De entre todos os
tipos de laços que se podem estabelecer entre países, os culturais serão os que
estabelecem raízes mais profundas, porque entre os povos e não entre agentes
económicos ou políticos que, como se sabe, vão e vêm conforme ventos e
interesses temporários. Merece portanto todo o relevo a notícia de que a
Orquestra Clássica do Centro está de novo em Cabo Verde, através de um grupo de
câmara, onde irá realizar vários concertos e ainda uma acção de formação numa
escola. Não é a primeira vez que a OCC vai a Cabo Verde, onde já esteve em 2014
e 2015. Estas deslocações seguem-se a um estreito relacionamento de há vários
anos com agentes culturais e responsáveis políticos daquele país irmão, que
teve início em 2005, num festival realizado em Coimbra denominado “Coimbra à
Descoberta do Mindelo” em que se deslocou a Coimbra uma representação da
criação artística do Mindelo, que é cidade-irmã de Coimbra.
Nessa altura, a OCC
interpretou uma obra sinfónica do compositor cabo-verdiano Vasco Martins, um
dos poucos compositores africanos da música designada como erudita, com
reconhecimento mundial.
Na deslocação a
Cabo Verde em 2014 a OCC participou na criação da Orquestra Nacional de Cabo
Verde, no que se tornou um marco nas relações culturais entre os dois países,
tendo o ministro da Cultura de Cabo Verde Mário Lúcio designado a OCC como
membro fundador da nova Orquestra Nacional daquele país.
Mário Lúcio, que em
2015 veio a conquistar o Prémio Literário Miguel Torga Cidade de Coimbra com a
sua obra “Biografia do Língua”, tendo participado como cantor no espectáculo
que se seguiu à cerimónia de entrega do prémio que aconteceu em Julho, em
Coimbra.
Nesse concerto participou ainda Vasco Martins que apresentou várias
das suas obras, numa sessão que terá ficado na memória de todos os que a ele
assistiram.
Vasco Martins é
também o coordenador do Centro de Estudos da Morna, sendo o responsável pela
preparação da candidatura da Morna a património mundial imaterial da Unesco.
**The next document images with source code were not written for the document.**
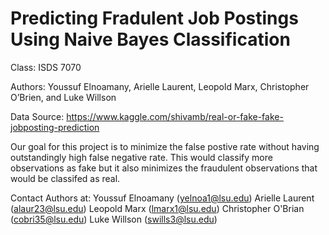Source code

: # Predicting Fradulent Job Postings Using Naive Bayes Classification
Class: ISDS 7070

Authors: Youssuf Elnoamany, Arielle Laurent, Leopold Marx, Christopher O’Brien, and Luke Willson

Data Source: https://www.kaggle.com/shivamb/real-or-fake-fake-jobposting-prediction

Our goal for this project is to minimize the false postive rate without having outstandingly high false negative rate. This would classify more observations as fake but it also minimizes the fraudulent observations that would be classifed as real.

Contact Authors at: Youssuf Elnoamany (yelnoa1@lsu.edu)
                    Arielle Laurent (alaur23@lsu.edu)
                    Leopold Marx (lmarx1@lsu.edu)
                    Christopher O'Brian (cobri35@lsu.edu)
                    Luke Willson (swills3@lsu.edu)
                    
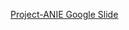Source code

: [Project-ANIE Google Slide](https://docs.google.com/presentation/d/1rrBsrA1File86qTvevX1qzFlDOcZ6gR2/edit?usp=sharing&ouid=115475436068255206372&rtpof=true&sd=true)
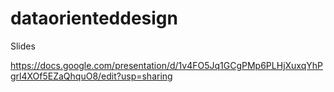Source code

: # dataorienteddesign

Slides 

https://docs.google.com/presentation/d/1v4FO5Jq1GCgPMp6PLHjXuxqYhPgrl4XOf5EZaQhquO8/edit?usp=sharing
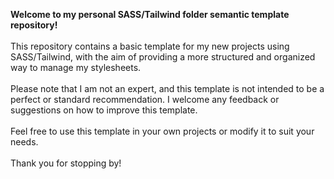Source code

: **Welcome to my personal SASS/Tailwind folder semantic template repository!**
<br><br>
This repository contains a basic template for my new projects using SASS/Tailwind, with the aim of providing a more structured and organized way to manage my stylesheets.
<br><br>
Please note that I am not an expert, and this template is not intended to be a perfect or standard recommendation. I welcome any feedback or suggestions on how to improve this template.
<br><br>
Feel free to use this template in your own projects or modify it to suit your needs.
<br><br>
Thank you for stopping by!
Ainda durante os primeiros meses deste ano a OCC vai promover a gravação de um
CD com obras de Vasco Martins para diversas formações de orquestra clássica e
instrumentos solistas inspiradas na Morna, num projecto apoiado pela Direcção
Geral das Artes.
A Morna e o Fado
são patrimónios culturais que, hoje em dia, se considera terem raízes que se
cruzam ainda com a modinha brasileira e que se desenvolveram autonomamente a
partir do Século XVII.
Cesária Évora foi
um dos expoentes da Morna, tendo levado a sua arte a todo o mundo, que se
rendeu a essa grande artista. Por isso mesmo, a OCC editou a obra “Cesária – A
Rota da Lua Vagabunda” da autoria de Vasco Martins e ainda do grande pintor
cabo-verdiano Tchalé Figueira, que partilham histórias do convívio que ambos
mantiveram durante muitos anos com Cesária Évora.
No próximo dia 20
será inaugurado o Museu do antigo campo de concentração do Tarrafal, essa
vergonhosa memória colectiva que também partilhamos com Cabo Verde.
Lá estarão
representantes dos dois países ao mais alto nível, desde os primeiros-ministros
aos ministros da Cultura, participando ainda o presidente da Câmara Municipal
de Coimbra, que assim acompanha a Orquestra Clássica sediada na nossa Cidade,
num acontecimento de elevado significado e grande importância para as relações
entre os dois países. Foi em Coimbra que Mário Lúcio anunciou doar o montante
do prémio Miguel Torga que lhe foi atribuído para ajuda da construção do Museu
do Tarrafal. Certamente não por acaso, na cerimónia de inauguração deste Museu,
actuará a Orquestra Clássica do Centro.
A Orquestra
Clássica do Centro estabelece-se, assim, como um dos construtores de uma ponte
cultural entre Cabo Verde e Portugal, firmando Coimbra como um dos seus pilares
fundamentais. Num mundo atravessado por conflitos e lutas de interesses que
minam um futuro em progresso e paz, é bom poder ver iniciativas que, pelo
contrário, constroem a fraternidade, no respeito pelas diferenças, mas também
pelo passado comum, baseadas no património cultural, de ontem e de hoje.